What is required: Exclude the pictures, then restate exactly each line of the data below from the first through the line containing "- [Quarto Website".

(Saved entries)
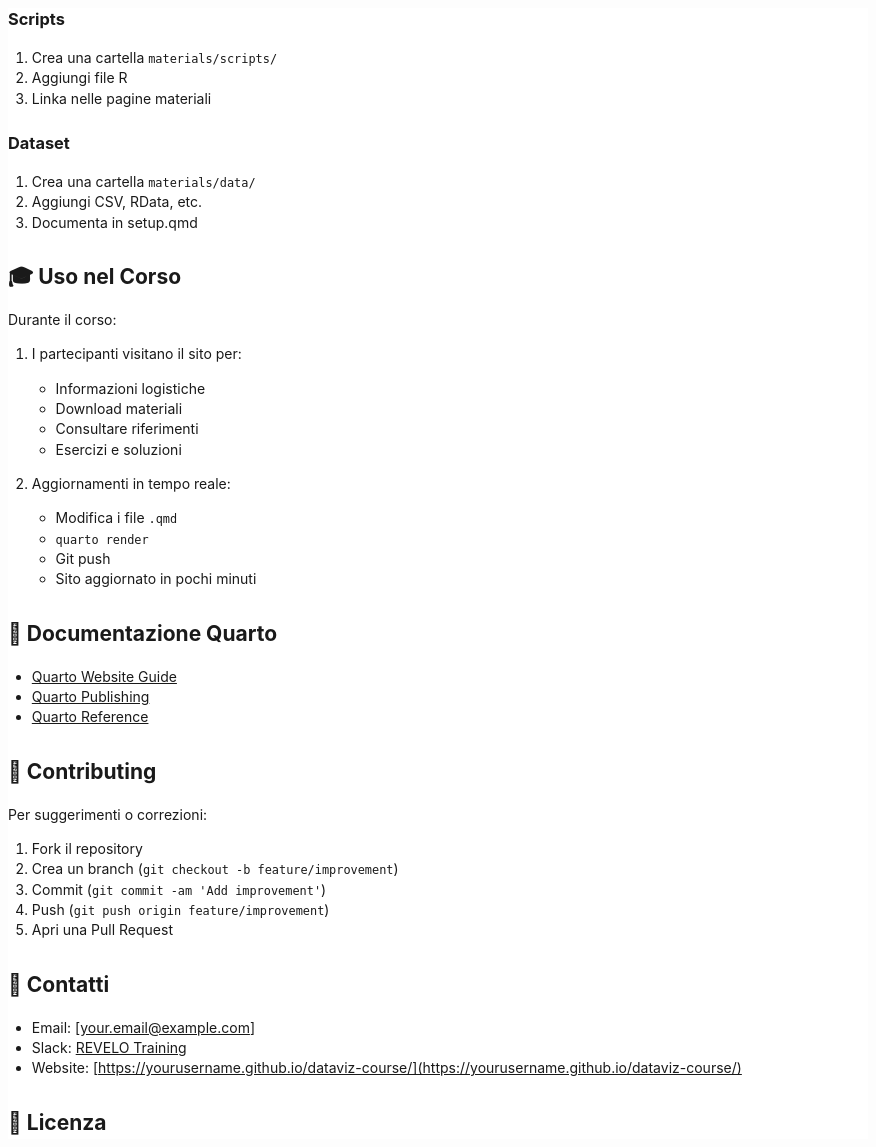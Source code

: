 ### Scripts

1. Crea una cartella `materials/scripts/`
2. Aggiungi file R
3. Linka nelle pagine materiali

### Dataset

1. Crea una cartella `materials/data/`
2. Aggiungi CSV, RData, etc.
3. Documenta in setup.qmd

## 🎓 Uso nel Corso

Durante il corso:

1. I partecipanti visitano il sito per:
   - Informazioni logistiche
   - Download materiali
   - Consultare riferimenti
   - Esercizi e soluzioni

2. Aggiornamenti in tempo reale:
   - Modifica i file `.qmd`
   - `quarto render`
   - Git push
   - Sito aggiornato in pochi minuti

## 📖 Documentazione Quarto

- [Quarto Website Guide](https://quarto.org/docs/websites/)
- [Quarto Publishing](https://quarto.org/docs/publishing/github-pages.html)
- [Quarto Reference](https://quarto.org/docs/reference/)

## 🤝 Contributing

Per suggerimenti o correzioni:

1. Fork il repository
2. Crea un branch (`git checkout -b feature/improvement`)
3. Commit (`git commit -am 'Add improvement'`)
4. Push (`git push origin feature/improvement`)
5. Apri una Pull Request

## 📧 Contatti

- Email: [your.email@example.com]
- Slack: [REVELO Training](https://revelotraining.slack.com/)
- Website: [https://yourusername.github.io/dataviz-course/](https://yourusername.github.io/dataviz-course/)

## 📄 Licenza
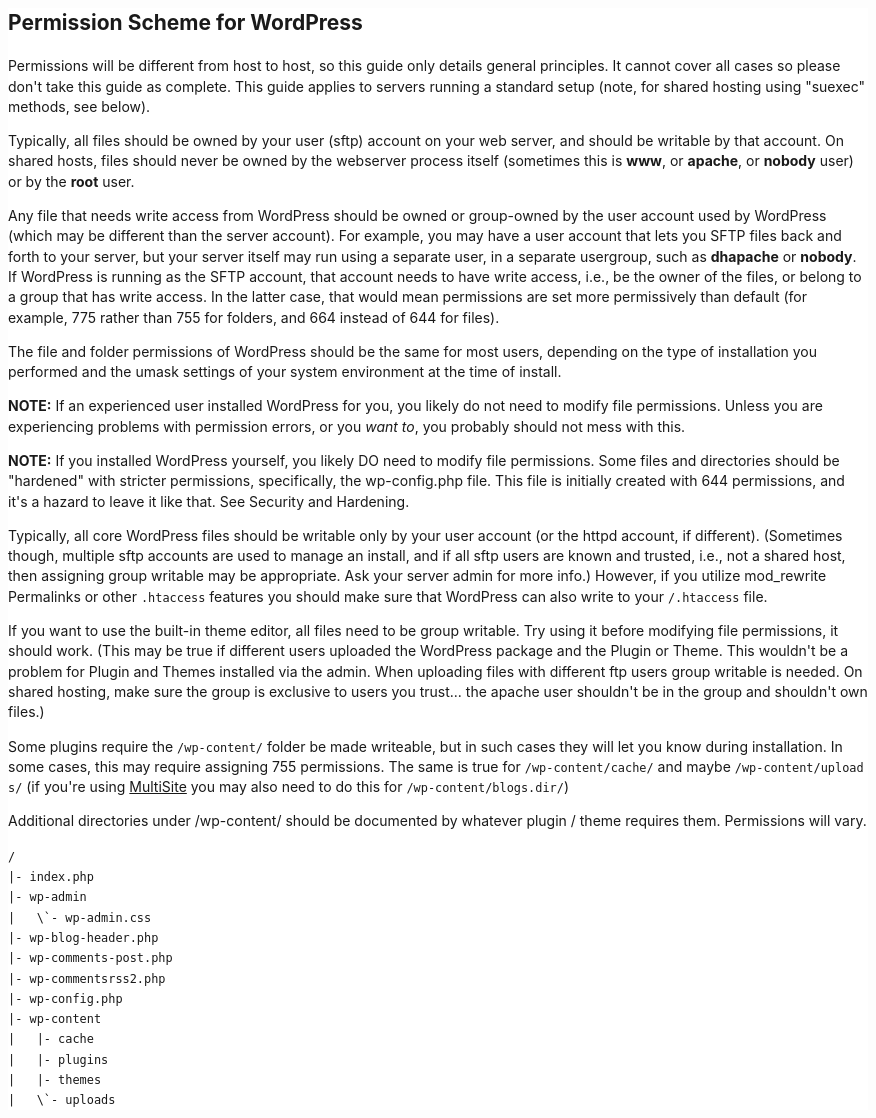 ## Permission Scheme for WordPress

Permissions will be different from host to host, so this guide only details general principles. It cannot cover all cases so please don't take this guide as complete. This guide applies to servers running a standard setup (note, for shared hosting using "suexec" methods, see below).

Typically, all files should be owned by your user (sftp) account on your web server, and should be writable by that account. On shared hosts, files should never be owned by the webserver process itself (sometimes this is **www**, or **apache**, or **nobody** user) or by the **root** user.

Any file that needs write access from WordPress should be owned or group-owned by the user account used by WordPress (which may be different than the server account). For example, you may have a user account that lets you SFTP files back and forth to your server, but your server itself may run using a separate user, in a separate usergroup, such as **dhapache** or **nobody**. If WordPress is running as the SFTP account, that account needs to have write access, i.e., be the owner of the files, or belong to a group that has write access. In the latter case, that would mean permissions are set more permissively than default (for example, 775 rather than 755 for folders, and 664 instead of 644 for files).

The file and folder permissions of WordPress should be the same for most users, depending on the type of installation you performed and the umask settings of your system environment at the time of install.

**NOTE:** If an experienced user installed WordPress for you, you likely do not need to modify file permissions. Unless you are experiencing problems with permission errors, or you _want to_, you probably should not mess with this.

**NOTE:** If you installed WordPress yourself, you likely DO need to modify file permissions. Some files and directories should be "hardened" with stricter permissions, specifically, the wp-config.php file. This file is initially created with 644 permissions, and it's a hazard to leave it like that. See Security and Hardening.

Typically, all core WordPress files should be writable only by your user account (or the httpd account, if different). (Sometimes though, multiple sftp accounts are used to manage an install, and if all sftp users are known and trusted, i.e., not a shared host, then assigning group writable may be appropriate. Ask your server admin for more info.) However, if you utilize mod_rewrite Permalinks or other `.htaccess` features you should make sure that WordPress can also write to your `/.htaccess` file.

If you want to use the built-in theme editor, all files need to be group writable. Try using it before modifying file permissions, it should work. (This may be true if different users uploaded the WordPress package and the Plugin or Theme. This wouldn't be a problem for Plugin and Themes installed via the admin. When uploading files with different ftp users group writable is needed. On shared hosting, make sure the group is exclusive to users you trust... the apache user shouldn't be in the group and shouldn't own files.)

Some plugins require the `/wp-content/` folder be made writeable, but in such cases they will let you know during installation. In some cases, this may require assigning 755 permissions. The same is true for `/wp-content/cache/` and maybe `/wp-content/uploads/` (if you're using [MultiSite](https://codex.wordpress.org/MultiSite) you may also need to do this for `/wp-content/blogs.dir/`)

Additional directories under /wp-content/ should be documented by whatever plugin / theme requires them. Permissions will vary.

```
/   
|- index.php
|- wp-admin
|   \`- wp-admin.css
|- wp-blog-header.php
|- wp-comments-post.php
|- wp-commentsrss2.php
|- wp-config.php
|- wp-content
|   |- cache
|   |- plugins
|   |- themes
|   \`- uploads
```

The completed task:
Source code

: ### Scripts

1. Crea una cartella `materials/scripts/`
2. Aggiungi file R
3. Linka nelle pagine materiali

### Dataset

1. Crea una cartella `materials/data/`
2. Aggiungi CSV, RData, etc.
3. Documenta in setup.qmd

## 🎓 Uso nel Corso

Durante il corso:

1. I partecipanti visitano il sito per:
   - Informazioni logistiche
   - Download materiali
   - Consultare riferimenti
   - Esercizi e soluzioni

2. Aggiornamenti in tempo reale:
   - Modifica i file `.qmd`
   - `quarto render`
   - Git push
   - Sito aggiornato in pochi minuti

## 📖 Documentazione Quarto

- [Quarto Website Guide](https://quarto.org/docs/websites/)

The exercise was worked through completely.